→ **EXERCISE INSTRUCTIONS**:
Your answer should be one number: the count of lines in these entries that hold the word "right".

=== Begin Enclosure ===

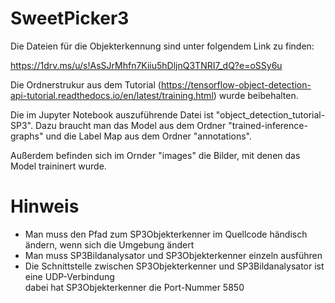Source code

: # SweetPicker3

Die Dateien für die Objekterkennung sind unter folgendem Link zu finden:

https://1drv.ms/u/s!AsSJrMhfn7Kiiu5hDljnQ3TNRI7_dQ?e=oSSy6u

Die Ordnerstrukur aus dem Tutorial (https://tensorflow-object-detection-api-tutorial.readthedocs.io/en/latest/training.html) wurde beibehalten.

Die im Jupyter Notebook auszuführende Datei ist "object_detection_tutorial-SP3". Dazu braucht man das Model aus dem Ordner "trained-inference-graphs" und die Label Map aus dem Ordner "annotations".

Außerdem befinden sich im Ornder "images" die Bilder, mit denen das Model traininert wurde.

# Hinweis

- Man muss den Pfad zum SP3Objekterkenner im Quellcode händisch ändern, wenn sich die Umgebung ändert
- Man muss SP3Bildanalysator und SP3Objekterkenner einzeln ausführen
- Die Schnittstelle zwischen SP3Objekterkenner und SP3Bildanalysator ist eine UDP-Verbindung<br>dabei hat SP3Objekterkenner die Port-Nummer 5850
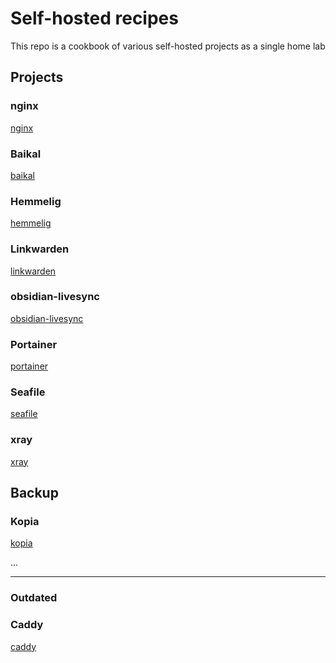 # Self-hosted recipes

This repo is a cookbook of various self-hosted projects as a single home lab

## Projects

### nginx

[nginx](./nginx/)

### Baikal

[baikal](./baikal/)

### Hemmelig

[hemmelig](./hemmelig/)

### Linkwarden

[linkwarden](./linkwarden/)

### obsidian-livesync

[obsidian-livesync](./obsidian-livesync/)

### Portainer

[portainer](./portainer/)

### Seafile

[seafile](./seafile/)

### xray

[xray](./xray/)

## Backup

### Kopia

[kopia](./kopia/)

...

---

### Outdated

### Caddy

[caddy](./caddy/)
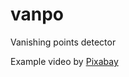 # vanpo

Vanishing points detector

Example video by [Pixabay](https://pixabay.com/es/?utm_source=link-attribution&amp;utm_medium=referral&amp;utm_campaign=image&amp;utm_content=1101)
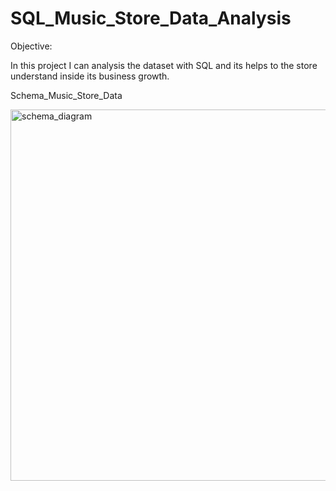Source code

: # SQL_Music_Store_Data_Analysis
Objective:

In this project I can analysis the dataset with SQL and its helps to the store understand inside its business growth.

Schema_Music_Store_Data

<img width="594" alt="schema_diagram" src="https://github.com/Shankhadeep10/SQL_Music_Store_Data_Analysis/assets/108315210/f6c18dd6-1ca4-4821-83c8-41b425a8c794">
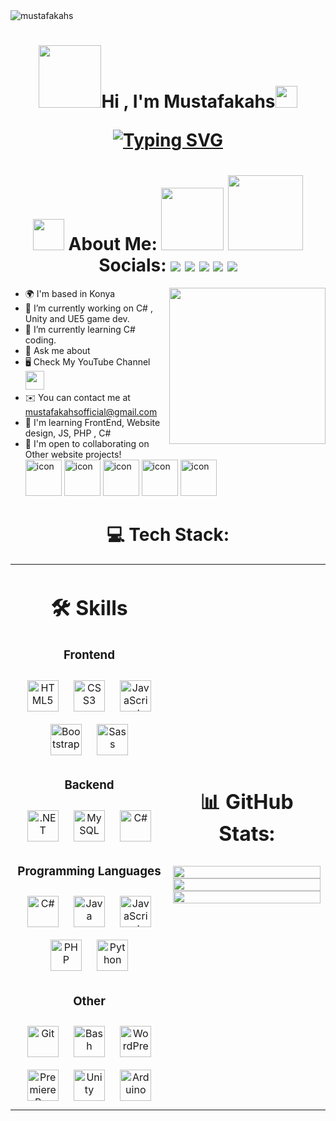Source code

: <img src="https://visitcount.itsvg.in/api?id=mustafakahsofficial&icon=2&color=5)](https://visitcount.itsvg.in" alt="mustafakahs" /> 

<h1 align="center"><picture><img src="https://i.giphy.com/media/v1.Y2lkPTc5MGI3NjExaXVhMjc0N2t0bjA4Nm1oZWFsdXltZGwwamt4MGdzZmZycnVhamZ3NiZlcD12MV9pbnRlcm5hbF9naWZfYnlfaWQmY3Q9cw/f7omQNmgiyjj5sffvZ/giphy.gif" width = 100px></picture>Hi , I'm Mustafakahs<img src="https://media.giphy.com/media/hvRJCLFzcasrR4ia7z/giphy.gif" width="35"> 
	<p align="center">
  	<a href="https://git.io/typing-svg"><img src="https://readme-typing-svg.herokuapp.com?font=Architects+Daughter&pause=1000&center=true&width=435&lines=Full+Stack+Web+Developer;Game+Developer" alt="Typing SVG" /></a>
</p>
</h1>

<h1>
	<div align="center">
	<picture><img src = "https://github.com/7oSkaaa/7oSkaaa/blob/main/Images/about_me.gif?raw=true" width = 50px></picture> About Me:
	<picture><img src="https://i.giphy.com/media/v1.Y2lkPTc5MGI3NjExbW5pZTVlZGtnbGNiOWt5MXRwbW1rY2c3NnQ2cXZueWltdHB3a2ZrMSZlcD12MV9pbnRlcm5hbF9naWZfYnlfaWQmY3Q9cw/7j2hfyeVcDtf2/giphy.gif" width = 100px></picture>
	<picture><img src="https://user-images.githubusercontent.com/73097560/115834477-dbab4500-a447-11eb-908a-139a6edaec5c.gif" width= 120px></picture>
	Socials:
	 <a href="mailto:mustafakahsofficial@gmail.com"><img src="https://skillicons.dev/icons?i=gmail" /></a>
 	 <a href="https://www.linkedin.com/in/mustafakahs"><img src="https://skillicons.dev/icons?i=linkedin" /></a>
  	 <a href="https://www.instagram.com/mustafakahs/"><img src="https://skillicons.dev/icons?i=instagram" /></a>
	 <a href="https://x.com/mustafakahscode"><img src="https://img.icons8.com/?size=50&id=ZNMifeqJbPRv&format=png&color=000000" /></a>
	 <a href="mailto:mustafamehmet@windowslive.com"><img src="https://img.icons8.com/?size=55&id=OumT4lIcOllS&format=png&color=000000" /></a>
	</div>
</h1>
  <picture> <img align="right"  src="https://github.com/7oSkaaa/7oSkaaa/blob/main/Images/Right_Side.gif?raw=true" width = 250p></picture>
 


<p>
  
- 🌍 I'm based in Konya
- 🔭 I’m currently working on C# , Unity and UE5 game dev.
- 🌱 I’m currently learning C# coding.
- 💬 Ask me about
- 🖥️ Check My YouTube Channel <a href="https://www.youtube.com/@mustafakahsofficial" target="_blank"> <img src="https://img.icons8.com/?size=100&id=19318&format=png&color=000000" width="30" height="30"></a>  
- ✉️ You can contact me at mustafakahsofficial@gmail.com 
- 🧠 I'm learning FrontEnd, Website design, JS, PHP , C#
- 🤝 I'm open to collaborating on Other website projects!
  <div >
	<img src="https://techstack-generator.vercel.app/js-icon.svg" alt="icon" width="58" height="58" />
	<img src="https://techstack-generator.vercel.app/csharp-icon.svg" alt="icon" width="58" height="58" />
	<img src="https://techstack-generator.vercel.app/python-icon.svg" alt="icon" width="58" height="58" />
	<img src="https://techstack-generator.vercel.app/github-icon.svg" alt="icon" width="58" height="58" />
	<img src="https://techstack-generator.vercel.app/mysql-icon.svg" alt="icon" width="58" height="58" />
</div>
</p>




<h1 align="center">💻 Tech Stack: </h1>

<table align="center" width="100%" >
 <tr>
    <td align="left" width="50%">
      
# <p align="center">🛠️ Skills</p>
### <div align="center">__Frontend__</div>   
<div align="center">  
<a href="https://en.wikipedia.org/wiki/HTML5" target="_blank"><img style="margin: 10px" src="https://profilinator.rishav.dev/skills-assets/html5-original-wordmark.svg" alt="HTML5" height="50" /></a>  
<a href="https://www.w3schools.com/css/" target="_blank"><img style="margin: 10px" src="https://profilinator.rishav.dev/skills-assets/css3-original-wordmark.svg" alt="CSS3" height="50" /></a>  
<a href="https://www.javascript.com/" target="_blank"><img style="margin: 10px" src="https://profilinator.rishav.dev/skills-assets/javascript-original.svg" alt="JavaScript" height="50" /></a>  
<a href="https://getbootstrap.com/docs/3.4/javascript/" target="_blank"><img style="margin: 10px" src="https://profilinator.rishav.dev/skills-assets/bootstrap-plain.svg" alt="Bootstrap" height="50" /></a>  
<a href="https://sass-lang.com/" target="_blank"><img style="margin: 10px" src="https://profilinator.rishav.dev/skills-assets/sass-original.svg" alt="Sass" height="50" /></a>  
</div>  

### <div align="center">__Backend__</div>  
<div align="center">  
<a href="https://dotnet.microsoft.com/download/dotnet-framework" target="_blank"><img style="margin: 10px" src="https://profilinator.rishav.dev/skills-assets/dot-net-original-wordmark.svg" alt=".NET" height="50" /></a>  
<a href="https://www.mysql.com/" target="_blank"><img style="margin: 10px" src="https://profilinator.rishav.dev/skills-assets/mysql-original-wordmark.svg" alt="MySQL" height="50" /></a>  
<a href="https://docs.microsoft.com/en-us/dotnet/csharp/" target="_blank"><img style="margin: 10px" src="https://profilinator.rishav.dev/skills-assets/csharp-original.svg" alt="C#" height="50" /></a>  
</div>

### <div align="center">__Programming Languages__</div> 
<div align="center">  
<a href="https://docs.microsoft.com/en-us/dotnet/csharp/" target="_blank"><img style="margin: 10px" src="https://profilinator.rishav.dev/skills-assets/csharp-original.svg" alt="C#" height="50" /></a>  
<a href="https://www.java.com/" target="_blank"><img style="margin: 10px" src="https://profilinator.rishav.dev/skills-assets/java-original-wordmark.svg" alt="Java" height="50" /></a>  
<a href="https://www.javascript.com/" target="_blank"><img style="margin: 10px" src="https://profilinator.rishav.dev/skills-assets/javascript-original.svg" alt="JavaScript" height="50" /></a>  
<a href="https://www.php.net/" target="_blank"><img style="margin: 10px" src="https://profilinator.rishav.dev/skills-assets/php-original.svg" alt="PHP" height="50" /></a>  
<a href="https://www.python.org/" target="_blank"><img style="margin: 10px" src="https://profilinator.rishav.dev/skills-assets/python-original.svg" alt="Python" height="50" /></a>  
</div>

### <div align="center">__Other__</div> 
<div align="center">  
<a href="https://github.com/" target="_blank"><img style="margin: 10px" src="https://profilinator.rishav.dev/skills-assets/git-scm-icon.svg" alt="Git" height="50" /></a>  
<a href="https://www.gnu.org/software/bash/" target="_blank"><img style="margin: 10px" src="https://profilinator.rishav.dev/skills-assets/gnu_bash-icon.svg" alt="Bash" height="50" /></a>  
<a href="https://wordpress.com/" target="_blank"><img style="margin: 10px" src="https://profilinator.rishav.dev/skills-assets/wordpress.png" alt="WordPress" height="50" /></a>  
<a href="https://www.adobe.com/in/products/premiere.html" target="_blank"><img style="margin: 10px" src="https://profilinator.rishav.dev/skills-assets/adobepremierepro.png" alt="Premiere Pro" height="50" /></a>  
<a href="https://unity.com/" target="_blank"><img style="margin: 10px" src="https://profilinator.rishav.dev/skills-assets/unity.png" alt="Unity" height="50" /></a>  
<a href="https://www.arduino.cc/" target="_blank"><img style="margin: 10px" src="https://profilinator.rishav.dev/skills-assets/arduino.png" alt="Arduino" height="50" /></a>  
</div>
</td>
    <td>
	    
# <p align="center">📊 GitHub Stats:</p>
<p align="right">
  <img width="100%" src="https://github-readme-stats.vercel.app/api?username=mustafakahsofficial&theme=radical&hide_border=false&include_all_commits=true&count_private=false" />
 </br>
  <img width="100%" src="https://github-readme-streak-stats.herokuapp.com/?user=mustafakahsofficial&theme=radical&hide_border=false"/>
 </br>
  <img width="100%" src="https://github-readme-stats.vercel.app/api/top-langs/?username=mustafakahsofficial&theme=radical&hide_border=false&include_all_commits=true&count_private=false&layout=compact" />
</p>
     
  </td>
 </tr>
</table>
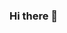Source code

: ### Hi there 👋

<!--
<h1 align="center">Hi there, I'm <a href="https://t.me/chepe1ove" target="_blank">Ilya</a> 
<img src="https://github.com/blackcater/blackcater/raw/main/images/Hi.gif" height="32"/></h1>
<h3 align="center">In the realm of code and creativity, I discover my true calling. A frontend developer at heart, I craft virtual worlds and visual narratives, bringing web pages to life beneath my fingertips.</h3>
-->
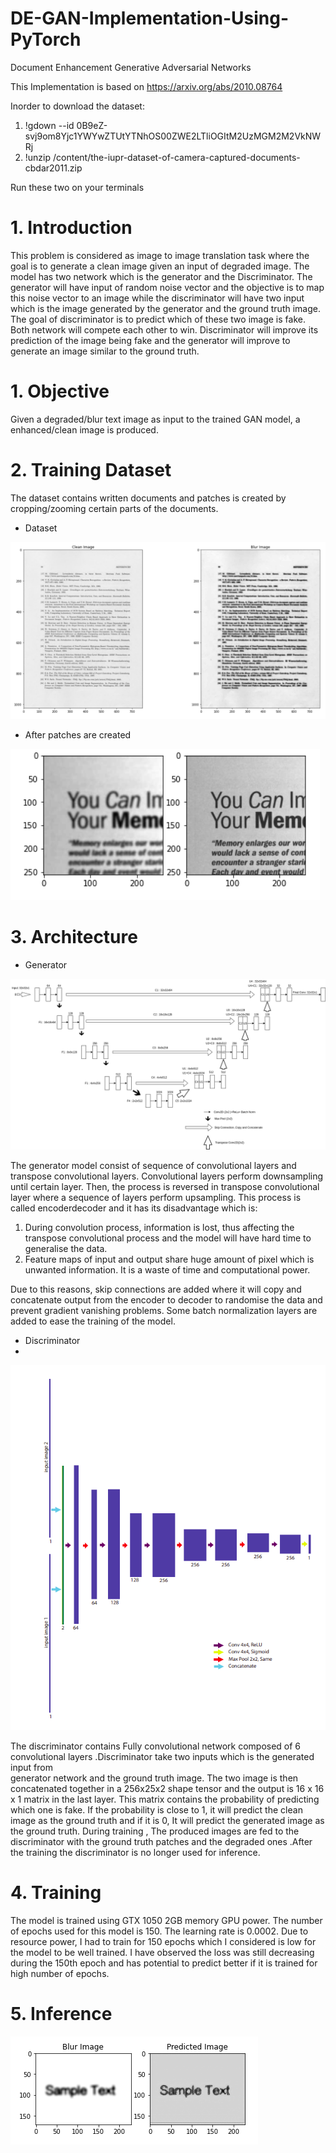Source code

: # DE-GAN-Implementation-Using-PyTorch
Document Enhancement Generative Adversarial Networks

This Implementation is based on https://arxiv.org/abs/2010.08764 

Inorder to download the dataset:
1. !gdown --id 0B9eZ-svj9om8Yjc1YWYwZTUtYTNhOS00ZWE2LTliOGItM2UzMGM2M2VkNWRj
2. !unzip /content/the-iupr-dataset-of-camera-captured-documents-cbdar2011.zip

Run these two on your terminals

# 1. Introduction

  This problem is considered as image to image translation task where the goal is to generate a clean
image given an input of degraded image. The model has two network which is the generator and the
Discriminator. The generator will have input of random noise vector and the objective is to map this
noise vector to an image while the discriminator will have two input which is the image generated by
the generator and the ground truth image. The goal of discriminator is to predict which of these two
image is fake. Both network will compete each other to win. Discriminator will improve its prediction
of the image being fake and the generator will improve to generate an image similar to the ground
truth.

# 1. Objective

Given a degraded/blur text image as input to the trained GAN model, a enhanced/clean image is produced.

 # 2. Training Dataset
The dataset contains written documents and patches is created by cropping/zooming certain parts of
the documents.

* Dataset
 
![Dataset](image/2.png)

* After patches are created


![Patch](image/1.png)

# 3. Architecture
* Generator

![Gen](image/4.png)
  
  The generator model consist of sequence of convolutional layers and transpose convolutional layers.
  Convolutional layers perform downsampling until certain layer. Then, the process is reversed in transpose convolutional layer where a sequence of layers perform upsampling. This process is called encoderdecoder and it has its disadvantage which is:

  1. During convolution process, information is lost, thus affecting the transpose convolutional process
  and the model will have hard time to generalise the data.
  2. Feature maps of input and output share huge amount of pixel which is unwanted information. It
  is a waste of time and computational power.

  Due to this reasons, skip connections are added where it will copy and concatenate output from
  the encoder to decoder to randomise the data and prevent gradient vanishing problems. Some batch
  normalization layers are added to ease the training of the model.
 
* Discriminator
* 
![Dis](image/3.png)


  The discriminator contains Fully convolutional network composed of 6 convolutional layers .Discriminator take two inputs which is the generated input from    
  generator network and the ground truth
  image. The two image is then concatenated together in a 256x25x2 shape tensor and the output is
  16 x 16 x 1 matrix in the last layer. This matrix contains the probability of predicting which one is
  fake. If the probability is close to 1, it will predict the clean image as the ground truth and if it is 0,
  It will predict the generated image as the ground truth. During training , The produced images are
  fed to the discriminator with the ground truth patches and the degraded ones .After the training the
  discriminator is no longer used for inference.
 
# 4. Training
The model is trained using GTX 1050 2GB memory GPU power. The number of epochs used for this
model is 150. The learning rate is 0.0002. Due to resource power, I had to train for 150 epochs which I
considered is low for the model to be well trained. I have observed the loss was still decreasing during
the 150th epoch and has potential to predict better if it is trained for high number of epochs.


# 5. Inference
![Result](image/5.png)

=== End Enclosure ===

→ **SOLUTION**:
2